Finds the linear relations associated with matrix singularities (J.H. Maindonald).

### Option

`PRINT` = string tokens |
Printed output (`dependent` , `coefficients` ); default `depe` |
---|

### Parameters

`DATA` = symmetric matrices |
Specifies the positive semi-definite matrix for which the information is required |
---|---|

`COEFFICIENTS` = matrices |
Stores the coefficients of the linear dependencies |

### Description

Procedure `LINDEPENDENCE`

takes a positive semi-definite matrix *S* (e.g. a matrix formed as *X*′*X*), and identifies any columns of *S* that are a linear combination of earlier columns. It determines the linear relations involved, and stores these in the columns of the matrix specified by the `COEFFICIENTS`

parameter.

In more mathematical terms the output, stored as columns of `COEFFICIENTS`

, is a basis for the null space of a positive semi-definite matrix *S*. If *S* = *X*′*X*, then this will also be a basis for the column space of *X*.

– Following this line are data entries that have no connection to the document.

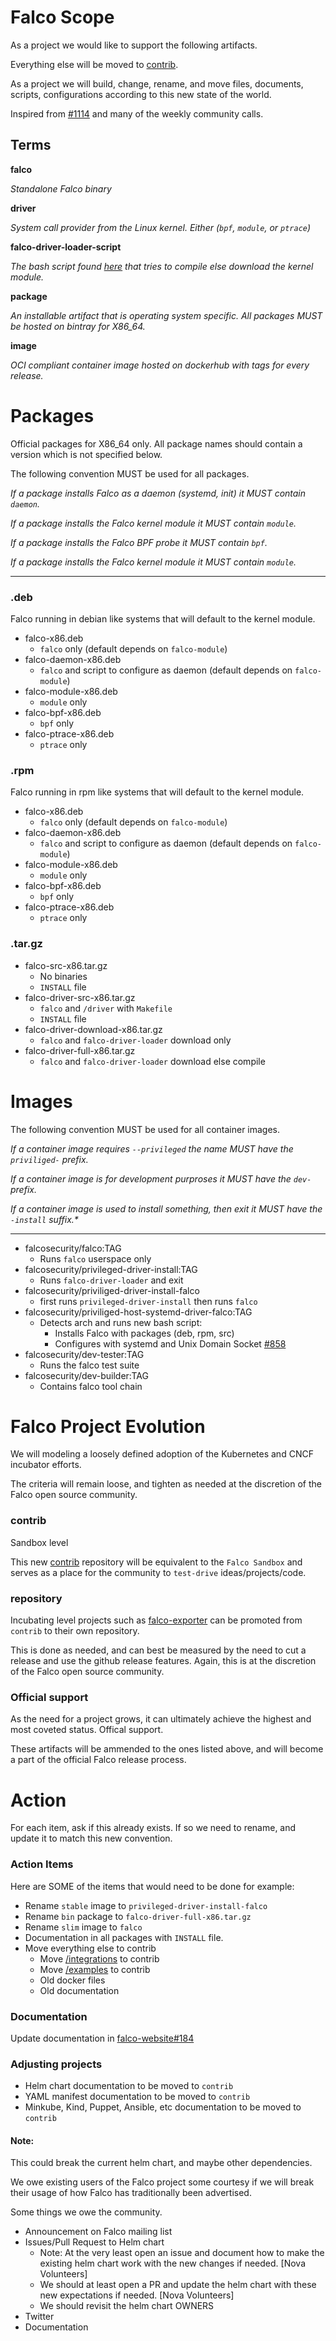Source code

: # Falco Scope

As a project we would like to support the following artifacts.

Everything else will be moved to [contrib](https://github.com/falcosecurity/contrib).

As a project we will build, change, rename, and move files, documents, scripts, configurations according to this new state of the world.

Inspired from [#1114](https://github.com/falcosecurity/falco/issues/1114) and many of the weekly community calls.

## Terms

**falco** 

*Standalone Falco binary*

**driver**

*System call provider from the Linux kernel. Either (`bpf`, `module`, or `ptrace`)*

**falco-driver-loader-script**


*The bash script found [here](https://github.com/falcosecurity/falco/blob/master/scripts/falco-driver-loader) that tries to compile else download the kernel module.*

**package**

*An installable artifact that is operating system specific. All packages MUST be hosted on bintray for X86_64.*

**image**

*OCI compliant container image hosted on dockerhub with tags for every release.*
 

# Packages

Official packages for X86_64 only. All package names should contain a version which is not specified below.

The following convention MUST be used for all packages.

_If a package installs Falco as a daemon (systemd, init) it MUST contain `daemon`._

_If a package installs the Falco kernel module it MUST contain `module`._

_If a package installs the Falco BPF probe it MUST contain `bpf`._

_If a package installs the Falco kernel module it MUST contain `module`._

---

### .deb

 Falco running in debian like systems that will default to the kernel module.

- falco-x86.deb
     - `falco` only (default depends on `falco-module`)
 - falco-daemon-x86.deb
     - `falco` and script to configure as daemon (default depends on `falco-module`)
 - falco-module-x86.deb
     - `module` only
 - falco-bpf-x86.deb
     - `bpf` only
 - falco-ptrace-x86.deb
     - `ptrace` only

### .rpm

 Falco running in rpm like systems that will default to the kernel module.

- falco-x86.deb
     - `falco` only (default depends on `falco-module`)
 - falco-daemon-x86.deb
     - `falco` and script to configure as daemon (default depends on `falco-module`)
 - falco-module-x86.deb
     - `module` only
 - falco-bpf-x86.deb
     - `bpf` only
 - falco-ptrace-x86.deb
     - `ptrace` only


### .tar.gz

 - falco-src-x86.tar.gz
     - No binaries
     - `INSTALL` file
 - falco-driver-src-x86.tar.gz
     - `falco` and `/driver` with `Makefile`
     - `INSTALL` file
 - falco-driver-download-x86.tar.gz
     - `falco` and `falco-driver-loader` download only
 - falco-driver-full-x86.tar.gz
     - `falco` and `falco-driver-loader` download else compile


# Images

The following convention MUST be used for all container images.

_If a container image requires `--privileged` the name MUST have the `priviliged-` prefix._

_If a container image is for development purproses it MUST have the `dev-` prefix._ 

_If a container image is used to install something, then exit it MUST have the `-install` suffix.*_

---

 - falcosecurity/falco:TAG
     - Runs `falco` userspace only
 - falcosecurity/privileged-driver-install:TAG
     - Runs `falco-driver-loader` and exit
 - falcosecurity/priviliged-driver-install-falco 
     - first runs `privileged-driver-install` then runs `falco`
 - falcosecurity/priviliged-host-systemd-driver-falco:TAG
     - Detects arch and runs new bash script:
         - Installs Falco with packages (deb, rpm, src)
         - Configures with systemd and Unix Domain Socket [#858](https://github.com/falcosecurity/falco/issues/858)
 - falcosecurity/dev-tester:TAG 
     - Runs the falco test suite
 - falcosecurity/dev-builder:TAG
     -  Contains falco tool chain


# Falco Project Evolution

We will modeling a loosely defined adoption of the Kubernetes and CNCF incubator efforts.

The criteria will remain loose, and tighten as needed at the discretion of the Falco open source community.

### contrib

Sandbox level

This new [contrib](https://github.com/falcosecurity/contrib) repository will be equivalent to the `Falco Sandbox` and serves as a place for the community to `test-drive` ideas/projects/code.

### repository

Incubating level projects such as [falco-exporter](https://github.com/falco-exporter) can be promoted from `contrib` to their own repository. 

This is done as needed, and can best be measured by the need to cut a release and use the github release features. Again, this is at the discretion of the Falco open source community.

### Official support

As the need for a project grows, it can ultimately achieve the highest and most coveted status. Offical support.

These artifacts will be ammended to the ones listed above, and will become a part of the official Falco release process.

# Action

For each item, ask if this already exists. If so we need to rename, and update it to match this new convention.

    
### Action Items

Here are SOME of the items that would need to be done for example:

 - Rename `stable` image to `privileged-driver-install-falco`
 - Rename `bin` package to `falco-driver-full-x86.tar.gz`
 - Rename `slim` image to `falco`
 - Documentation in all packages with `INSTALL` file.
 - Move everything else to contrib
     - Move [/integrations](https://github.com/falcosecurity/falco/tree/master/integrations) to contrib
     - Move [/examples](https://github.com/falcosecurity/falco/tree/master/examples) to contrib
     - Old docker files
     - Old documentation

### Documentation

Update documentation in [falco-website#184](https://github.com/falcosecurity/falco-website/pull/184)

### Adjusting projects

 - Helm chart documentation to be moved to `contrib`
 - YAML manifest documentation to be moved to `contrib`
 - Minkube, Kind, Puppet, Ansible, etc documentation to be moved to `contrib`

#### Note:

This could break the current helm chart, and maybe other dependencies.

We owe existing users of the Falco project some courtesy if we will break their usage of how Falco has traditionally been advertised. 

Some things we owe the community.

 - Announcement on Falco mailing list
 - Issues/Pull Request to Helm chart
     - Note: At the very least open an issue and document how to make the existing helm chart work with the new changes if needed. [Nova Volunteers]
     - We should at least open a PR and update the helm chart with these new expectations if needed. [Nova Volunteers]
     - We should revisit the helm chart OWNERS
 - Twitter
 - Documentation
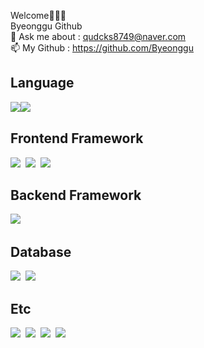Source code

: 
Welcome👋👋👋</br>
Byeonggu Github</br>
💬 Ask me about : qudcks8749@naver.com</br>
📫 My Github : https://github.com/Byeonggu</br>
<h2>Language</h2>

<div>
<img src="https://img.shields.io/badge/Java-3766AB?style=flat-square&logo=Java&logoColor=white" style="float:left;"/>&nbsp
<img src="https://img.shields.io/badge/JavaScript-9ad200?style=flat-square&logo=JavaScript&logoColor=white" style="float:left;"/>&nbsp
</div>
<h2>Frontend Framework</h2>

<div>
<img src="https://img.shields.io/badge/Nodejs-5d4d00?style=flat-square&logo=Node.js&logoColor=white"/></a>&nbsp
<img src="https://img.shields.io/badge/HTML5-5d4dc5?style=flat-square&logo=HTML5&logoColor=white"/></a>&nbsp
<img src="https://img.shields.io/badge/CSS3-a24dc5?style=flat-square&logo=CSS3&logoColor=white"/></a>&nbsp
</div>
<h2>Backend Framework</h2>

<div>
<img src="https://img.shields.io/badge/Spring-83f79d?style=flat-square&logo=Spring&logoColor=white"/></a>&nbsp
</div>
<h2>Database</h2>

<div>
<img src="https://img.shields.io/badge/MariaDB-ecad9d?style=flat-square&logo=MariaDB&logoColor=white"/></a>&nbsp
<img src="https://img.shields.io/badge/MySQL-#4479A1?style=flat-square&logo=MySQL&logoColor=white"/></a>&nbsp
</div>
<h2>Etc</h2>

<div>
<img src="https://img.shields.io/badge/Ubuntu-c7bd42?style=flat-square&logo=Ubuntu&logoColor=white"/></a>&nbsp
<img src="https://img.shields.io/badge/GitHub-23231f?style=flat-square&logo=GitHub&logoColor=white"/></a>&nbsp
<img src="https://img.shields.io/badge/Git-F05032?style=flat-square&logo=Git&logoColor=white"/></a>&nbsp
<img src="https://img.shields.io/badge/Sourcetree-0052CC?style=flat-square&logo=Sourcetree&logoColor=white"/></a>&nbsp
</div>
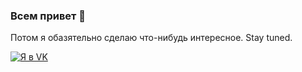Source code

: ### Всем привет 👋

Потом я обазятельно сделаю что-нибудь интересное. Stay tuned.

[![Я в VK](https://img.shields.io/badge/vk-%40mironovmeow-0077ff)](https://vk.com/mironovmeow)

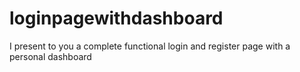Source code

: # loginpagewithdashboard
I present to you a complete functional login and register page with a personal dashboard
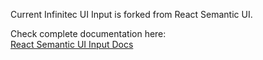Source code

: Current Infinitec UI Input is forked from React Semantic UI.

Check complete documentation here:<br/>
[React Semantic UI Input Docs](https://react.semantic-ui.com/modules/input)
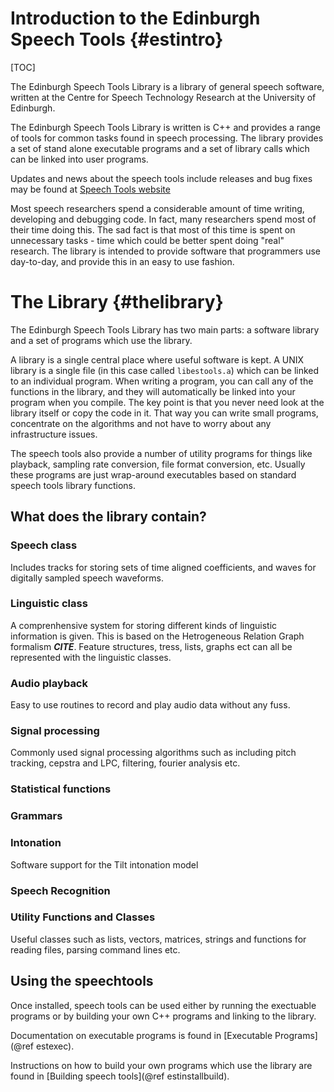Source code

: Introduction to the Edinburgh Speech Tools         {#estintro}
===========================================

[TOC]

The Edinburgh Speech Tools Library is a library of general speech software, written at the Centre for Speech Technology Research at the University of Edinburgh.

The Edinburgh Speech Tools Library is written is C++ and provides a range of
tools for common tasks found in speech processing.  The library provides a
set of stand alone executable programs and a set of library calls
which can be linked into user programs.

Updates and news about the speech tools include releases and bug fixes
may be found at [Speech Tools website](http://www.cstr.ed.ac.uk/projects/speech_tools.html)

Most speech researchers spend a considerable amount of time writing,
developing and debugging code. In fact, many researchers spend most of
their time doing this. The sad fact is that most of this time is spent
on unnecessary tasks - time which could be better spent doing "real"
research.  The library is intended to provide software that
programmers use day-to-day, and provide this in an easy to use fashion.

# The Library  {#thelibrary}

The Edinburgh Speech Tools Library has two main parts: a software
library and a set of programs which use the library.

A library is a single central place where useful software is kept.  A
UNIX library is a single file (in this case called `libestools.a`)
which can be linked to an individual program. When writing a program,
you can call any of the functions in the library, and they will
automatically be linked into your program when you compile. The key
point is that you never need look at the library itself or copy the
code in it. That way you can write small programs, concentrate on the
algorithms and not have to worry about any infrastructure issues.

The speech tools also provide a number of utility programs for things
like playback, sampling rate conversion, file format conversion,
etc. Usually these programs are just wrap-around executables based on
standard speech tools library functions.

## What does the library contain?

### Speech class
Includes tracks for storing sets of time aligned coefficients, and waves for
digitally sampled speech waveforms.

### Linguistic class
A comprenhensive system for storing different kinds of linguistic information
is given. This is based on the Hetrogeneous Relation Graph
formalism ***CITE***. Feature structures, tress, lists, graphs
ect can all be represented with the linguistic classes.

### Audio playback
Easy to use routines to record and play audio data without any fuss.

### Signal processing
Commonly used signal processing algorithms such as including pitch tracking, cepstra and LPC, filtering, fourier analysis etc.


### Statistical functions

### Grammars

### Intonation
Software support for the Tilt intonation model

### Speech Recognition

### Utility Functions and Classes
Useful classes such as lists, vectors, matrices, strings and functions for
reading files, parsing command lines etc.

## Using the speechtools
Once installed, speech tools can be used either by running the
exectuable programs or by building your own C++ programs and linking
to the library.

Documentation on executable programs is found in [Executable Programs](@ref estexec).

Instructions on how to build your own programs which use the library
are found in [Building speech tools](@ref estinstallbuild).

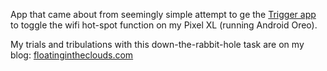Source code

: App that came about from seemingly simple attempt to ge the [Trigger app](https://play.google.com/store/apps/details?id=com.jwsoft.nfcactionlauncher&hl=en) to toggle the wifi hot-spot function on my Pixel XL (running Android Oreo).

My trials and tribulations with this down-the-rabbit-hole task are on my blog: [floatingintheclouds.com](http://floatingintheclouds.com)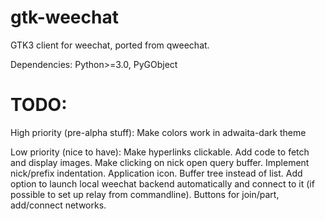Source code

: # gtk-weechat
GTK3 client for weechat, ported from qweechat.

Dependencies:
Python>=3.0,
PyGObject

# TODO:
High priority (pre-alpha stuff):
Make colors work in adwaita-dark theme

Low priority (nice to have):
Make hyperlinks clickable.
Add code to fetch and display images.
Make clicking on nick open query buffer.
Implement nick/prefix indentation.
Application icon.
Buffer tree instead of list.
Add option to launch local weechat backend automatically and connect to it (if possible to set up relay from commandline).
Buttons for join/part, add/connect networks.


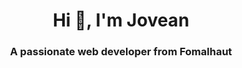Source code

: <h1 align="center">Hi 👋, I'm Jovean</h1>
<h3 align="center">A passionate web developer from Fomalhaut</h3>
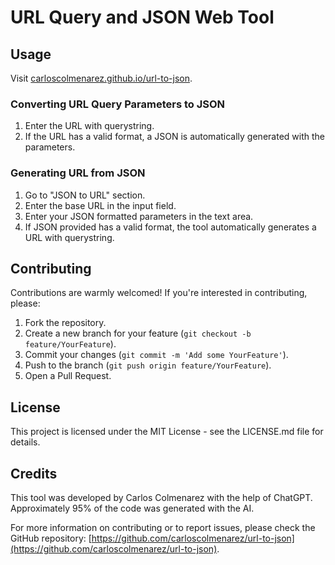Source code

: # URL Query and JSON Web Tool

## Usage
Visit [carloscolmenarez.github.io/url-to-json](https://carloscolmenarez.github.io/url-to-json/).

### Converting URL Query Parameters to JSON
1. Enter the URL with querystring.
2. If the URL has a valid format, a JSON is automatically generated with the parameters.

### Generating URL from JSON
1. Go to "JSON to URL" section.
2. Enter the base URL in the input field.
3. Enter your JSON formatted parameters in the text area.
4. If JSON provided has a valid format, the tool automatically generates a URL with querystring.

## Contributing
Contributions are warmly welcomed! If you're interested in contributing, please:

1. Fork the repository.
2. Create a new branch for your feature (`git checkout -b feature/YourFeature`).
3. Commit your changes (`git commit -m 'Add some YourFeature'`).
4. Push to the branch (`git push origin feature/YourFeature`).
5. Open a Pull Request.

## License
This project is licensed under the MIT License - see the LICENSE.md file for details.

## Credits
This tool was developed by Carlos Colmenarez with the help of ChatGPT. Approximately 95% of the code was generated with the AI.

For more information on contributing or to report issues, please check the GitHub repository: [https://github.com/carloscolmenarez/url-to-json](https://github.com/carloscolmenarez/url-to-json).
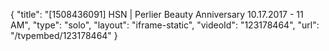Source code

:{
    "title": "[1508436091] HSN | Perlier Beauty Anniversary 10.17.2017 - 11 AM",
    "type": "solo",
    "layout": "iframe-static",
    "videoId": "123178464",
    "url": "\/tvpembed\/123178464"
}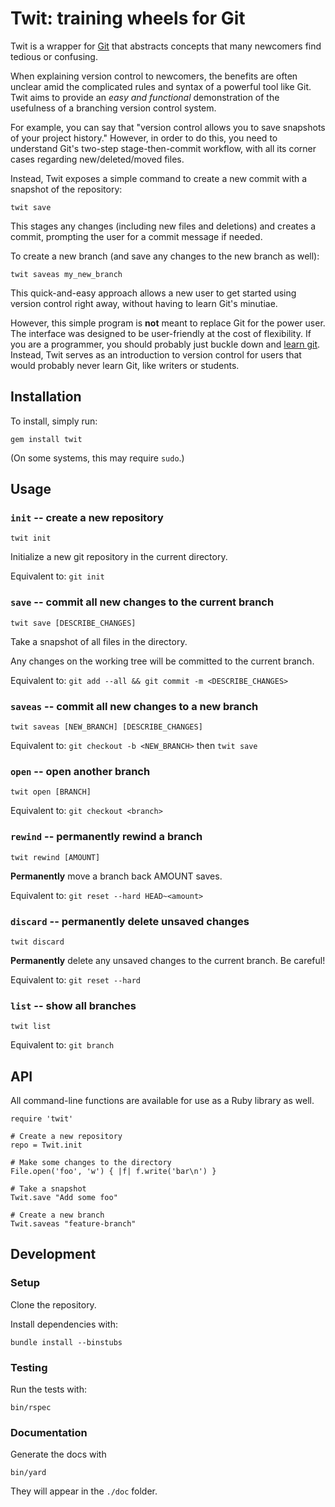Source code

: # Twit: training wheels for Git

Twit is a wrapper for [Git](http://git-scm.com) that abstracts concepts that
many newcomers find tedious or confusing.

When explaining version control to newcomers, the benefits are often unclear
amid the complicated rules and syntax of a powerful tool like Git. Twit aims to
provide an *easy and functional* demonstration of the usefulness of a branching
version control system.

For example, you can say that "version control allows you to save snapshots of
your project history." However, in order to do this, you need to understand
Git's two-step stage-then-commit workflow, with all its corner cases regarding
new/deleted/moved files.

Instead, Twit exposes a simple command to create a new commit with a snapshot
of the repository:

    twit save

This stages any changes (including new files and deletions) and creates a
commit, prompting the user for a commit message if needed.

To create a new branch (and save any changes to the new branch as well):

    twit saveas my_new_branch

This quick-and-easy approach allows a new user to get started using version
control right away, without having to learn Git's minutiae.

However, this simple program is **not** meant to replace Git for the power
user. The interface was designed to be user-friendly at the cost of
flexibility. If you are a programmer, you should probably just buckle down and
[learn git](http://gitref.org). Instead, Twit serves as an introduction to
version control for users that would probably never learn Git, like writers or
students.

## Installation

To install, simply run:

    gem install twit

(On some systems, this may require `sudo`.)

## Usage

### `init` -- create a new repository

    twit init

Initialize a new git repository in the current directory.

Equivalent to: `git init`

### `save` -- commit all new changes to the current branch

    twit save [DESCRIBE_CHANGES]

Take a snapshot of all files in the directory.

Any changes on the working tree will be committed to the current branch.

Equivalent to: `git add --all && git commit -m <DESCRIBE_CHANGES>`

### `saveas` -- commit all new changes to a new branch

    twit saveas [NEW_BRANCH] [DESCRIBE_CHANGES]

Equivalent to: `git checkout -b <NEW_BRANCH>` then `twit save`

### `open` -- open another branch

    twit open [BRANCH]

Equivalent to: `git checkout <branch>`

### `rewind` -- permanently rewind a branch

    twit rewind [AMOUNT]

**Permanently** move a branch back AMOUNT saves.

Equivalent to: `git reset --hard HEAD~<amount>`

### `discard` -- permanently delete unsaved changes

    twit discard

**Permanently** delete any unsaved changes to the current branch. Be careful!

Equivalent to: `git reset --hard`

### `list` -- show all branches

    twit list

Equivalent to: `git branch`

## API

All command-line functions are available for use as a Ruby library as well.

    require 'twit'

    # Create a new repository
    repo = Twit.init

    # Make some changes to the directory
    File.open('foo', 'w') { |f| f.write('bar\n') }

    # Take a snapshot
    Twit.save "Add some foo"

    # Create a new branch
    Twit.saveas "feature-branch"

## Development

### Setup

Clone the repository.

Install dependencies with:

    bundle install --binstubs

### Testing

Run the tests with:

    bin/rspec

### Documentation

Generate the docs with

    bin/yard

They will appear in the `./doc` folder.
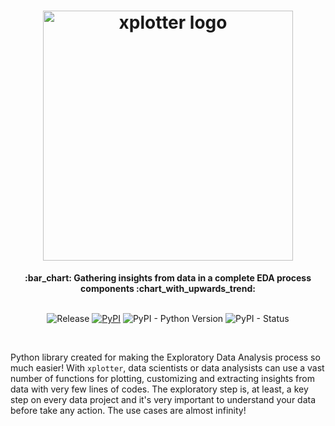 <h1 align="center">
  <a href="https://pypi.org/project/xplotter/"><img src="https://i.imgur.com/mJ1ExBQ.jpg" height=400, weight=400, alt="xplotter logo"></a>
</h1>

<div align="center">
  <strong>:bar_chart: Gathering insights from data in a complete EDA process components :chart_with_upwards_trend:</strong>
</div>
<br/>

<div align="center">  
  
  ![Release](https://img.shields.io/badge/release-ok-brightgreen)
  [![PyPI](https://img.shields.io/pypi/v/xplotter?color=blueviolet)](https://pypi.org/project/xplotter/)
  ![PyPI - Python Version](https://img.shields.io/pypi/pyversions/xplotter?color=green)
  ![PyPI - Status](https://img.shields.io/pypi/status/xplotter)

</div>
<br/>

Python library created for making the Exploratory Data Analysis process so much easier! With `xplotter`, data scientists or data analysists can use a vast number of functions for plotting, customizing and extracting insights from data with very few lines of codes. The exploratory step is, at least, a key step on every data project and it's very important to understand your data before take any action. The use cases are almost infinity!
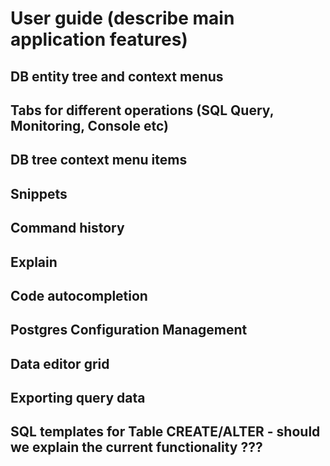 # User guide (describe main application features)

## DB entity tree and context menus

## Tabs for different operations (SQL Query, Monitoring, Console etc)

## DB tree context menu items

## Snippets

## Command history

## Explain

## Code autocompletion

## Postgres Configuration Management

## Data editor grid

## Exporting query data

## SQL templates for Table CREATE/ALTER - should we explain the current functionality ???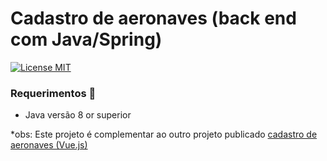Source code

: # Cadastro de aeronaves (back end com Java/Spring)

[![License MIT](https://img.shields.io/badge/license-MIT-blue.svg)](LICENSE)

### Requerimentos 🔧
* Java versão 8 or superior

*obs: Este projeto é complementar ao outro projeto publicado [cadastro de aeronaves (Vue.js)](https://github.com/matheuspaula19/cadastro-de-aeronaves-vue)
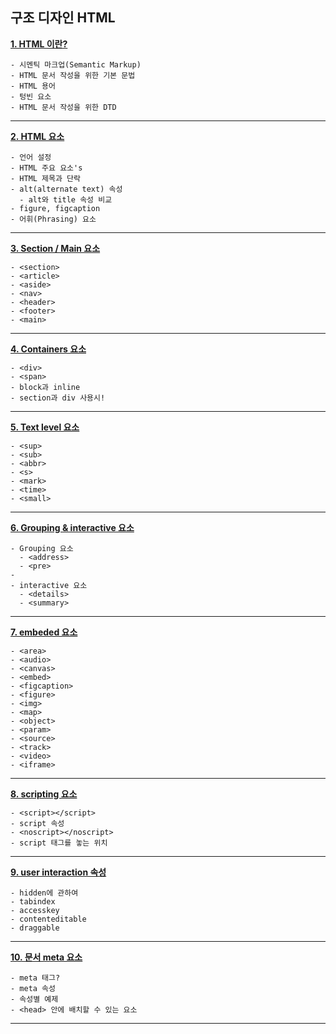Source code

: ## 구조 디자인 HTML

**[1. HTML 이란?](https://github.com/dabin-lee/ddbb/blob/master/html_design/elementfile/1_HTML_introduce.md)**

    - 시멘틱 마크업(Semantic Markup)
    - HTML 문서 작성을 위한 기본 문법
    - HTML 용어
    - 텅빈 요소
    - HTML 문서 작성을 위한 DTD
---

**[2. HTML 요소](https://github.com/dabin-lee/ddbb/blob/master/html_design/elementfile/2_HTML_Element.md)**

    - 언어 설정
    - HTML 주요 요소's
    - HTML 제목과 단락
    - alt(alternate text) 속성
      - alt와 title 속성 비교
    - figure, figcaption
    - 어휘(Phrasing) 요소
---

**[3. Section / Main 요소](https://github.com/dabin-lee/ddbb/blob/master/html_design/elementfile/3_section_main.md)**

    - <section>
    - <article>
    - <aside>
    - <nav>
    - <header>
    - <footer>
    - <main>

---

**[4. Containers 요소](https://github.com/dabin-lee/ddbb/blob/master/html_design/elementfile/4_containers.md)**

    - <div>
    - <span>
    - block과 inline
    - section과 div 사용시!

---

**[5. Text level 요소](https://github.com/dabin-lee/ddbb/blob/master/html_design/elementfile/5_textlevel.md)**

    - <sup>
    - <sub>
    - <abbr>
    - <s>
    - <mark>
    - <time>
    - <small>

---

**[6. Grouping & interactive 요소](https://github.com/dabin-lee/ddbb/blob/master/html_design/elementfile/6_grouping&interactive.md)**

    - Grouping 요소
      - <address>
      - <pre>
    -
    - interactive 요소
      - <details>
      - <summary>
---

**[7. embeded 요소](https://github.com/dabin-lee/ddbb/blob/master/html_design/elementfile/7_Embeded.md)**

    - <area>
    - <audio>
    - <canvas>
    - <embed>
    - <figcaption>
    - <figure>
    - <img>
    - <map>
    - <object>
    - <param>
    - <source>
    - <track>
    - <video>
    - <iframe>
---


**[8. scripting 요소](https://github.com/dabin-lee/ddbb/blob/master/html_design/elementfile/8_scripting.md)**

    - <script></script>
    - script 속성
    - <noscript></noscript>
    - script 태그를 놓는 위치
---

**[9. user interaction 속성](https://github.com/dabin-lee/ddbb/blob/master/html_design/elementfile/9_UI.md)**

    - hidden에 관하여
    - tabindex
    - accesskey
    - contenteditable
    - draggable
---

**[10. 문서 meta 요소](https://github.com/dabin-lee/ddbb/blob/master/html_design/elementfile/10_meta.md)**

    - meta 태그?
    - meta 속성
    - 속성별 예제
    - <head> 안에 배치할 수 있는 요소
---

The first parameter, `DATA`

, specifies the symmetric matrix *S* for which the information is required. The columns of the `COEFFICIENTS`

matrix store the linear relations. This matrix will be defined automatically if it has not been declared earlier.

Printed output information on either which columns are dependent and/or what the coefficients for the dependencies are can be requested with the settings `dependent`

and `coefficients`

of the `PRINT`

option. By default the dependent columns are printed.

Option: `PRINT`

.

Parameters: `DATA`

, `COEFFICIENTS`

.

### Method

The matrix function `CHOLESKI`

is used to determine a lower triangular matrix *L* such that *LL*′ = *S*. Zeros on the diagonal of *L* identify columns of *S* that are a linear combination of earlier columns. The corresponding columns of *L*′ form a matrix *H*. The algorithm then replaces zeros on the diagonal of *L*′ by ones, to give the matrix *T*, and solves the equation *T* *B* = *H*. Finally it identifies in each column of *H* the element that was originally on the diagonal of *L*, and sets each such element to -1. For further details, see Maindonald (1984) page 105.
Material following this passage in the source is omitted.